- **Exercise data**
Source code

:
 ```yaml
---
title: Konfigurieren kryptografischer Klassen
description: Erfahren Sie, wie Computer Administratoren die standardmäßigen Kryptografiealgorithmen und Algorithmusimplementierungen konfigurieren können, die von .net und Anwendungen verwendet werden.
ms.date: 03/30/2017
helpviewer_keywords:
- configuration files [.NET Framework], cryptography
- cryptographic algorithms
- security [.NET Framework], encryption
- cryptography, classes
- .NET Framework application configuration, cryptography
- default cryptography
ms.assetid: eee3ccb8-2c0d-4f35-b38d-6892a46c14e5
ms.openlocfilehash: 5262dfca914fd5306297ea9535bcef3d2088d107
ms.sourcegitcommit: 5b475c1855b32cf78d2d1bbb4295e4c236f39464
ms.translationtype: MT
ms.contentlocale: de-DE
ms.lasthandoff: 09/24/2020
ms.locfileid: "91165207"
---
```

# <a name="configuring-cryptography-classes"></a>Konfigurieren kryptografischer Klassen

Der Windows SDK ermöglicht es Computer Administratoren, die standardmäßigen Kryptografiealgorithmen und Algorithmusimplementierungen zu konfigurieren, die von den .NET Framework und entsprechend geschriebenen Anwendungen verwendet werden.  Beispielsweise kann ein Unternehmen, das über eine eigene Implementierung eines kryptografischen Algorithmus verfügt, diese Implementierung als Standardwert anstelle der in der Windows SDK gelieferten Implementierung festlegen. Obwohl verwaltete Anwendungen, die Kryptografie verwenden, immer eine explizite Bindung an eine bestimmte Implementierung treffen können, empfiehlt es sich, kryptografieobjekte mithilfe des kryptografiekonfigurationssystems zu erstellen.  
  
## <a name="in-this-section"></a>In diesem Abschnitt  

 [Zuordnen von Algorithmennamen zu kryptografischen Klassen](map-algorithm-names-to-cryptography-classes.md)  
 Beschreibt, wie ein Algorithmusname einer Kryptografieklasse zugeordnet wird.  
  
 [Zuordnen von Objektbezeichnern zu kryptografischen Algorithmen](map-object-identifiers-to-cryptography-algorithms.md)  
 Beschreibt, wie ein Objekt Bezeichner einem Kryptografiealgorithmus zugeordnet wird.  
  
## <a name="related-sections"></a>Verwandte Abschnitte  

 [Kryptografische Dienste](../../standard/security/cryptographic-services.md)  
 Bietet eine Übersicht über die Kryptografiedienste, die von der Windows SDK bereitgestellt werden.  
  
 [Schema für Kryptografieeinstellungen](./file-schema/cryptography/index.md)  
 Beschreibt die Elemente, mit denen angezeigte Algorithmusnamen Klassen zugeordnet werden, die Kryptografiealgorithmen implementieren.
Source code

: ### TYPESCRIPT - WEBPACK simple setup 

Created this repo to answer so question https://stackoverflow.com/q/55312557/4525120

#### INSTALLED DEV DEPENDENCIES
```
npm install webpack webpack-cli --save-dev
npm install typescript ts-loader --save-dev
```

- **Problem description**
Write the entries above out again. Match them exactly.

- **Exercise response**
Source code

:
 ```yaml
---
title: Konfigurieren kryptografischer Klassen
description: Erfahren Sie, wie Computer Administratoren die standardmäßigen Kryptografiealgorithmen und Algorithmusimplementierungen konfigurieren können, die von .net und Anwendungen verwendet werden.
ms.date: 03/30/2017
helpviewer_keywords:
- configuration files [.NET Framework], cryptography
- cryptographic algorithms
- security [.NET Framework], encryption
- cryptography, classes
- .NET Framework application configuration, cryptography
- default cryptography
ms.assetid: eee3ccb8-2c0d-4f35-b38d-6892a46c14e5
ms.openlocfilehash: 5262dfca914fd5306297ea9535bcef3d2088d107
ms.sourcegitcommit: 5b475c1855b32cf78d2d1bbb4295e4c236f39464
ms.translationtype: MT
ms.contentlocale: de-DE
ms.lasthandoff: 09/24/2020
ms.locfileid: "91165207"
---
```

# <a name="configuring-cryptography-classes"></a>Konfigurieren kryptografischer Klassen

Der Windows SDK ermöglicht es Computer Administratoren, die standardmäßigen Kryptografiealgorithmen und Algorithmusimplementierungen zu konfigurieren, die von den .NET Framework und entsprechend geschriebenen Anwendungen verwendet werden.  Beispielsweise kann ein Unternehmen, das über eine eigene Implementierung eines kryptografischen Algorithmus verfügt, diese Implementierung als Standardwert anstelle der in der Windows SDK gelieferten Implementierung festlegen. Obwohl verwaltete Anwendungen, die Kryptografie verwenden, immer eine explizite Bindung an eine bestimmte Implementierung treffen können, empfiehlt es sich, kryptografieobjekte mithilfe des kryptografiekonfigurationssystems zu erstellen.  
  
## <a name="in-this-section"></a>In diesem Abschnitt  

 [Zuordnen von Algorithmennamen zu kryptografischen Klassen](map-algorithm-names-to-cryptography-classes.md)  
 Beschreibt, wie ein Algorithmusname einer Kryptografieklasse zugeordnet wird.  
  
 [Zuordnen von Objektbezeichnern zu kryptografischen Algorithmen](map-object-identifiers-to-cryptography-algorithms.md)  
 Beschreibt, wie ein Objekt Bezeichner einem Kryptografiealgorithmus zugeordnet wird.  
  
## <a name="related-sections"></a>Verwandte Abschnitte  

 [Kryptografische Dienste](../../standard/security/cryptographic-services.md)  
 Bietet eine Übersicht über die Kryptografiedienste, die von der Windows SDK bereitgestellt werden.  
  
 [Schema für Kryptografieeinstellungen](./file-schema/cryptography/index.md)  
 Beschreibt die Elemente, mit denen angezeigte Algorithmusnamen Klassen zugeordnet werden, die Kryptografiealgorithmen implementieren.
Source code

: ### TYPESCRIPT - WEBPACK simple setup 

Created this repo to answer so question https://stackoverflow.com/q/55312557/4525120

#### INSTALLED DEV DEPENDENCIES
```
npm install webpack webpack-cli --save-dev
npm install typescript ts-loader --save-dev
```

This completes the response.